Articles

Quel est l’impact environnemental de la production d’énergie solaire ?

L’énergie solaire est présentée comme une alternative verte pour l’environnement, qui exploite l’énergie gratuite et abondante du soleil. Elle s’accompagne de la promesse d’une énergie moins chère pour les consommateurs, ainsi que d’une source d’énergie exempte d’émissions de gaz à effet de serre et d’autres polluants. Mais comme les critiques sont prompts à le souligner, ce tableau rose n’est pas entièrement vrai.

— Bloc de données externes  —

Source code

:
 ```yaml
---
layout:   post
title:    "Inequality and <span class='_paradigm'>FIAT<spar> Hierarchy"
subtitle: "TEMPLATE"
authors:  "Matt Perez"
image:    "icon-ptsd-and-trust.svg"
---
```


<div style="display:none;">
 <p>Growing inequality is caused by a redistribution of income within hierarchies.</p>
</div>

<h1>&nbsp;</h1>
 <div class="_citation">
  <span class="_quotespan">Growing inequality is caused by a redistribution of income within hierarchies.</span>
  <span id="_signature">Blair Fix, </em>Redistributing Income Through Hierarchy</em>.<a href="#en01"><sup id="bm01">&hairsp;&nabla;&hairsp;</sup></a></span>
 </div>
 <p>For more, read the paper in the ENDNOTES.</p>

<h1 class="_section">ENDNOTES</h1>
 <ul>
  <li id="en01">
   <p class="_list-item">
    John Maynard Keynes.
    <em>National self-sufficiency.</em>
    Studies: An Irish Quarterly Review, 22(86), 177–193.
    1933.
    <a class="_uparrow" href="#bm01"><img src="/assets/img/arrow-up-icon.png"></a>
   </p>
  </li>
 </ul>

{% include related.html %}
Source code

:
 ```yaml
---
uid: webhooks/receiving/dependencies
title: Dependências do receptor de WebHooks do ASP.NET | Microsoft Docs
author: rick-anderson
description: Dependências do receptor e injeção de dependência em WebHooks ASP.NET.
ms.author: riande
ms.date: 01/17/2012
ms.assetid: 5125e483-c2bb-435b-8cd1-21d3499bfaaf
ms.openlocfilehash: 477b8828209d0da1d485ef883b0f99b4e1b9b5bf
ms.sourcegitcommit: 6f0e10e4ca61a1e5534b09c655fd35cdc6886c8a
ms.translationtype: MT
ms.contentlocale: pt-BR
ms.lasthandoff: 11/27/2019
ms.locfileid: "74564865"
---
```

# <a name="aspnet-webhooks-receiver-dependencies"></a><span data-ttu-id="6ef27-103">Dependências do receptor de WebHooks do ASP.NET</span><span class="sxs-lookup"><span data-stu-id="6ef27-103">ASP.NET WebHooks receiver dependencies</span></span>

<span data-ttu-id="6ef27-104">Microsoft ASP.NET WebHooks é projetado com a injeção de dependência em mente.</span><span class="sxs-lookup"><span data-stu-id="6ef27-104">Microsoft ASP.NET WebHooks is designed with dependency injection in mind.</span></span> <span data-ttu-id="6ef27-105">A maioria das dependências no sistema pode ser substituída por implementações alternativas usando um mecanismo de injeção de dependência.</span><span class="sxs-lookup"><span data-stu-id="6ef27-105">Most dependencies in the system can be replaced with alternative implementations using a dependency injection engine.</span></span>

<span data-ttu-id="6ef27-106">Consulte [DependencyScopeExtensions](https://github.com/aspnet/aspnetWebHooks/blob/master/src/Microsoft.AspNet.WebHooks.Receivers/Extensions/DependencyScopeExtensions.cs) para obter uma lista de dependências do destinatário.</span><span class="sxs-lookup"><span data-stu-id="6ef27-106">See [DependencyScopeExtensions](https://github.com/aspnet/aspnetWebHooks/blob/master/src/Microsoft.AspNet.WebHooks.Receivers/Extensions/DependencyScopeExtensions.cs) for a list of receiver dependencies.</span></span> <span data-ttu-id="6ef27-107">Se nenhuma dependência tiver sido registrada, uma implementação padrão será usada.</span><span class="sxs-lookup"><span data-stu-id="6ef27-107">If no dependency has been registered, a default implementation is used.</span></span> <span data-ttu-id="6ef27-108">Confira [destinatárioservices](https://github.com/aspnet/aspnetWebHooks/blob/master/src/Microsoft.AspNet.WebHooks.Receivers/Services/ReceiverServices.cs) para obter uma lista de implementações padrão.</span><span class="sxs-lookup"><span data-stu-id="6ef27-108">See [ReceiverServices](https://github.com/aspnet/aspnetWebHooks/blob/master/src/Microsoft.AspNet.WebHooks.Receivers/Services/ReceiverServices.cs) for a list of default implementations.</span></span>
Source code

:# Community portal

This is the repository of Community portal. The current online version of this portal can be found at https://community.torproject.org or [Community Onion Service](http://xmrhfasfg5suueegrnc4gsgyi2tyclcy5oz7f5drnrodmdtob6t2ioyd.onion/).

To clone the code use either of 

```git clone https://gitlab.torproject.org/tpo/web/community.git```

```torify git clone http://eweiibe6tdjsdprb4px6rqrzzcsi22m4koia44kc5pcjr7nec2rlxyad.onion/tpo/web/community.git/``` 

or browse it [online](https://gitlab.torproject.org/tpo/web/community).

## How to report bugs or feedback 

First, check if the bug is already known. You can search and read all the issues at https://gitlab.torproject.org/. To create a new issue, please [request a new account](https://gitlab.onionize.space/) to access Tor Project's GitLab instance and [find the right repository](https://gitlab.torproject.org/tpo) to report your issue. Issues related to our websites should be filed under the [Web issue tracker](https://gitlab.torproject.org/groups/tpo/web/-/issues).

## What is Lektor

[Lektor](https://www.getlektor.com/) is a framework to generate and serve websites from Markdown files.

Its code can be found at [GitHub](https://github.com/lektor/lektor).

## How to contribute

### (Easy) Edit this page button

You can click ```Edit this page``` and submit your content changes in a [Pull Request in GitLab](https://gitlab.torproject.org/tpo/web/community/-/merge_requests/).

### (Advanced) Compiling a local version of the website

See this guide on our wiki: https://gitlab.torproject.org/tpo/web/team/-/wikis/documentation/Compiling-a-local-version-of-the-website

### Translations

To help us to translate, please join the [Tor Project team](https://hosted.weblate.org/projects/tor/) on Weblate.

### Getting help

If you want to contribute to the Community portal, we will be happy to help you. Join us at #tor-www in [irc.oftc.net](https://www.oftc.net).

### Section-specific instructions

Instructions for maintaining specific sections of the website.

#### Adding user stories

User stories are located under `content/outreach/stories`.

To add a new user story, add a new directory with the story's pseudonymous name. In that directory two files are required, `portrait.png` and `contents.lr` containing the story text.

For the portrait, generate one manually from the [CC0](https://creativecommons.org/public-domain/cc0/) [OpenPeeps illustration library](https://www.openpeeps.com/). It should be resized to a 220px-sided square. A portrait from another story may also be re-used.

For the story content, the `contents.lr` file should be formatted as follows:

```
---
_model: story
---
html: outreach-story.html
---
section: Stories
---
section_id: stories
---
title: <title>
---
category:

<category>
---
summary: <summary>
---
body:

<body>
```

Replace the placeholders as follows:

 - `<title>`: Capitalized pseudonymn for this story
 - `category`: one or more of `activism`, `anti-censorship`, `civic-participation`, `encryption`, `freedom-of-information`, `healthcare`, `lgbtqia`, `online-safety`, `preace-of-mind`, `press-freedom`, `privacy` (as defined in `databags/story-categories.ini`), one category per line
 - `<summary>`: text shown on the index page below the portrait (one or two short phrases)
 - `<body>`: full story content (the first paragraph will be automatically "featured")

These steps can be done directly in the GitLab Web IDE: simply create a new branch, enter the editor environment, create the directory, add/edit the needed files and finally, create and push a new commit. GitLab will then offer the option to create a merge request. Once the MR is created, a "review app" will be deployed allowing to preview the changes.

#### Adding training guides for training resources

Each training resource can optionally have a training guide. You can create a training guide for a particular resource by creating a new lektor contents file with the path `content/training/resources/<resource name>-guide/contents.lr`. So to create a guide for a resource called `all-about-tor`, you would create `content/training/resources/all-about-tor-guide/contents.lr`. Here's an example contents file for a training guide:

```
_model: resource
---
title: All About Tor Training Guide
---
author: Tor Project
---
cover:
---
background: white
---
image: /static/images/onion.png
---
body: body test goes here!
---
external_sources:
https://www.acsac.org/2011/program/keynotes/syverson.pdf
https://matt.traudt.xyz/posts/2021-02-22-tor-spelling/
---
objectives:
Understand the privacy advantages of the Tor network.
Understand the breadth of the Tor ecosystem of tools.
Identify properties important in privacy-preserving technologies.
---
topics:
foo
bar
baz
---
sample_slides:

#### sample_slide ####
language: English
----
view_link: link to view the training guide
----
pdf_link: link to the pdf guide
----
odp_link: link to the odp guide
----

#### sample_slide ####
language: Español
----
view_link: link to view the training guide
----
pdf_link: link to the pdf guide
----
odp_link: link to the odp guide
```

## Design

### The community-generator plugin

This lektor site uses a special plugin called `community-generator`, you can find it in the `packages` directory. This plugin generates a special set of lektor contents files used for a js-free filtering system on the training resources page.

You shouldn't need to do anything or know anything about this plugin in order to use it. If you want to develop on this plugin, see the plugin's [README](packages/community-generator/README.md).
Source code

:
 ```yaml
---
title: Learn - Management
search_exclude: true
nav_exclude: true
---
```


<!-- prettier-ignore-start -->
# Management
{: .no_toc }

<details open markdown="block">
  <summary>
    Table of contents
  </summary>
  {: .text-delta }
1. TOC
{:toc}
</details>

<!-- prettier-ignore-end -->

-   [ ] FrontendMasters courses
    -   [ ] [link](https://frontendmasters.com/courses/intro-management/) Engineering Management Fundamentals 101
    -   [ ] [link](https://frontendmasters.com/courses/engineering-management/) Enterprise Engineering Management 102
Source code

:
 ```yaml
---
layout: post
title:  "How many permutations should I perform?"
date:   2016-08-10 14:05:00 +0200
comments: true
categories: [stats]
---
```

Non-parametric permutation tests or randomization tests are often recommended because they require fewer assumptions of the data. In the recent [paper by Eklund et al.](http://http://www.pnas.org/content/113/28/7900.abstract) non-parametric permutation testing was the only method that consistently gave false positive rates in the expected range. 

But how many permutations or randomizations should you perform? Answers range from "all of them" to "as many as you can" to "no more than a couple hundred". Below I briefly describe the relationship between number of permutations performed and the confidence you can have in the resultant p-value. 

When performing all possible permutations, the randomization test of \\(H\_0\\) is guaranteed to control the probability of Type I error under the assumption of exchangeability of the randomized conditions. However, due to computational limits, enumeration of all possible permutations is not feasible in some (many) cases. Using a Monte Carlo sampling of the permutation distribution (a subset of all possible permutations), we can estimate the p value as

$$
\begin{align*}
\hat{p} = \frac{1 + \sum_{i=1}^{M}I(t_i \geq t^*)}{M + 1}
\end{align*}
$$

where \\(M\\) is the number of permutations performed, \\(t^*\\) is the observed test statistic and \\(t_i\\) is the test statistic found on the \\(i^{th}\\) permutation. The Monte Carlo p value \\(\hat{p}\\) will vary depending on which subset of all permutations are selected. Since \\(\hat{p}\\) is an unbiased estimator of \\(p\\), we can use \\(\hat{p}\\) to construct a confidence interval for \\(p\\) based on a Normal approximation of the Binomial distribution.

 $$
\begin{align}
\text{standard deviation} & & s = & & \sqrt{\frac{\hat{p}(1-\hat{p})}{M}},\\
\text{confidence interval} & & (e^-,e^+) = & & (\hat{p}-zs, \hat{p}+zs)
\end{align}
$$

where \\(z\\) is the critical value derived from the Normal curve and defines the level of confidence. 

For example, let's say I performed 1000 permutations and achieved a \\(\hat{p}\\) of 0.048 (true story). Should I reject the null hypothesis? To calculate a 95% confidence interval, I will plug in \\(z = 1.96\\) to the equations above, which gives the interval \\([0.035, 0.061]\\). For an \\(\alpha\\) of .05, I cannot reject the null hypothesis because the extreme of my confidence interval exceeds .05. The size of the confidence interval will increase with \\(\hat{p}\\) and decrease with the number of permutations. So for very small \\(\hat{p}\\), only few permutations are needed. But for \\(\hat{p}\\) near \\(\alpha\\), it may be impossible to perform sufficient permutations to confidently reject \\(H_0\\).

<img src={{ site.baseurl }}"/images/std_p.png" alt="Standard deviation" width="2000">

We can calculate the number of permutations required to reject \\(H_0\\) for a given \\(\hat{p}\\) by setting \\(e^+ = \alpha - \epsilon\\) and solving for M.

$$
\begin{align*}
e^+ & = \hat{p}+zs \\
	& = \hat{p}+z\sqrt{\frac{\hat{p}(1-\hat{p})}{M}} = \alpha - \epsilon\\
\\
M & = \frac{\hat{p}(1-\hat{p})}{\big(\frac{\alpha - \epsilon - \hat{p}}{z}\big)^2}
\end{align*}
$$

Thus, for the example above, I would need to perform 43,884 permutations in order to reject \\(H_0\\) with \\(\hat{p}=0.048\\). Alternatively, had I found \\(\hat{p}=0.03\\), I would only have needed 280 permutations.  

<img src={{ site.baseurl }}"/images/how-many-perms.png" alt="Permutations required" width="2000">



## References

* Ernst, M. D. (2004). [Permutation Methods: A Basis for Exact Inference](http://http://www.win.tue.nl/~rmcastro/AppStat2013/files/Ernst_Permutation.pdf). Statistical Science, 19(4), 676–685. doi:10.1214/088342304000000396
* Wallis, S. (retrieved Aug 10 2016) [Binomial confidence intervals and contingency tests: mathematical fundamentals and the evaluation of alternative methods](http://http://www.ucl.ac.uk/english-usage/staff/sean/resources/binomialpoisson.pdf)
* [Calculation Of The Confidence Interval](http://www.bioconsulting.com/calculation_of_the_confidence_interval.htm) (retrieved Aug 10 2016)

L’énergie solaire s’accompagne de ses propres défis environnementaux concernant l’utilisation des terres, la consommation d’eau, les émissions et l’utilisation de matières dangereuses. Faisons  » la lumière  » sur ces impacts environnementaux, et déterminons si les avantages l’emportent sur les inconvénients en ce qui concerne l’énergie solaire et l’environnement.

Utilisation des sols

Les implications de l’utilisation des sols pour les projets d’énergie solaire dépendent de leur échelle. Les petites installations sur les toits ne constituent pas une préoccupation importante. Les projets à plus grande échelle, cependant, peuvent prendre beaucoup de biens immobiliers.

Selon la topographie, l’intensité solaire et le type de technologie solaire, les grands systèmes peuvent s’étendre sur 3,5 à 16,5 acres par mégawatt de production. (Un MW heure peut desservir environ 650 foyers, plus ou moins.)

Comme le note l’Union of Concerned Scientists (UCS), les grandes installations solaires peuvent « susciter des inquiétudes quant à la dégradation des terres et à la perte d’habitat. »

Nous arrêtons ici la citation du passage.